MultiFast 1.4.2

MultiFast is a fast multiple-string search tool which implements Aho-Corasick Algorithm. It contains a tidy and efficient implementation of the Aho-Corasick algorithm as a C library.

Download

Features:

  • Written in C language
  • Efficient implementation of Aho-Corasick algorithm
  • License: LGPLv3
  • Powerful search tool for multiple simple patterns

Aho-Corasick library (ahocorasick v1.6)

Build and Link

To build ahocorasick library just go to the directory and run make.

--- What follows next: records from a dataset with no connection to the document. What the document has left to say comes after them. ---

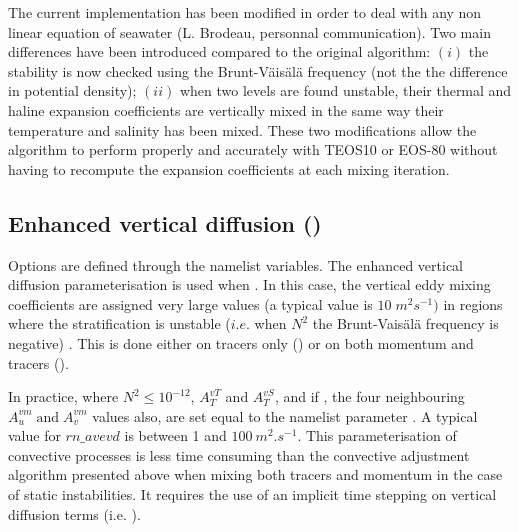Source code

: \documentclass[../tex_main/NEMO_manual]{subfiles}
\begin{document}
The current implementation has been modified in order to deal with any non linear equation of seawater
(L. Brodeau, personnal communication).
Two main differences have been introduced compared to the original algorithm:
$(i)$ the stability is now checked using the Brunt-V\"{a}is\"{a}l\"{a} frequency 
(not the the difference in potential density); 
$(ii)$ when two levels are found unstable, their thermal and haline expansion coefficients are vertically mixed in
the same way their temperature and salinity has been mixed.
These two modifications allow the algorithm to perform properly and accurately with TEOS10 or EOS-80 without
having to recompute the expansion coefficients at each mixing iteration.

\subsection{Enhanced vertical diffusion (\protect{})}
\label{subsec:ZDF_evd}



Options are defined through the   namelist variables.
The enhanced vertical diffusion parameterisation is used when .
In this case, the vertical eddy mixing coefficients are assigned very large values
(a typical value is $10\;m^2s^{-1})$ in regions where the stratification is unstable
($i.e.$ when $N^2$ the Brunt-Vais\"{a}l\"{a} frequency is negative) \citep{Lazar_PhD97, Lazar_al_JPO99}.
This is done either on tracers only () or
on both momentum and tracers ().

In practice, where $N^2\leq 10^{-12}$, $A_T^{vT}$ and $A_T^{vS}$, and if ,
the four neighbouring $A_u^{vm} \;\mbox{and}\;A_v^{vm}$ values also, are set equal to
the namelist parameter .
A typical value for $rn\_avevd$ is between 1 and $100~m^2.s^{-1}$.
This parameterisation of convective processes is less time consuming than
the convective adjustment algorithm presented above when mixing both tracers and
momentum in the case of static instabilities.
It requires the use of an implicit time stepping on vertical diffusion terms
(i.e. ).
\end{document}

$ tar -zxvf multifast-v1.4.2.tar.gz
$ cd multifast-v1.4.2/ahocorasick
$ make

The static library libahocorasick.a will be created in the current directory. you can add it to other projects by gcc's library options: -lahocorasick and -L<path>. you also must declare include path for ahocorasick.h header file with -I option. see the Makefiles in example folders. you can build and run them by following commands:

$ cd ../example0/
$ make
$ build/example0

API

The library provides following functions:

AC_AUTOMATA_t * ac_automata_init     (void);
AC_STATUS_t     ac_automata_add      (AC_AUTOMATA_t * thiz, AC_PATTERN_t * pat);
void            ac_automata_finalize (AC_AUTOMATA_t * thiz);
int             ac_automata_search   (AC_AUTOMATA_t * thiz, AC_TEXT_t * txt, int * keep,
                                          AC_MATCH_CALBACK_f * callback, void * param);
void            ac_automata_settext  (AC_AUTOMATA_t * thiz, AC_TEXT_t * text, int keep);
AC_MATCH_t *    ac_automata_findnext (AC_AUTOMATA_t * thiz);
void            ac_automata_release  (AC_AUTOMATA_t * thiz);
void            ac_automata_display  (AC_AUTOMATA_t * thiz, char repcast);

and the following data types:

AC_AUTOMATA_t
The main automata structure that contains all nodes and edges with all pattern data.
AC_PATTERN_t
The pattern data type
AC_TEXT_t
The input text data type
AC_MATCH_t
The match data type that contains information about matched patterns
AC_MATCH_CALBACK_f
A function of type int (*)(AC_MATCH_t *, void *) that is defined by the user. this function will be called back by the library search internal whenever a match is found.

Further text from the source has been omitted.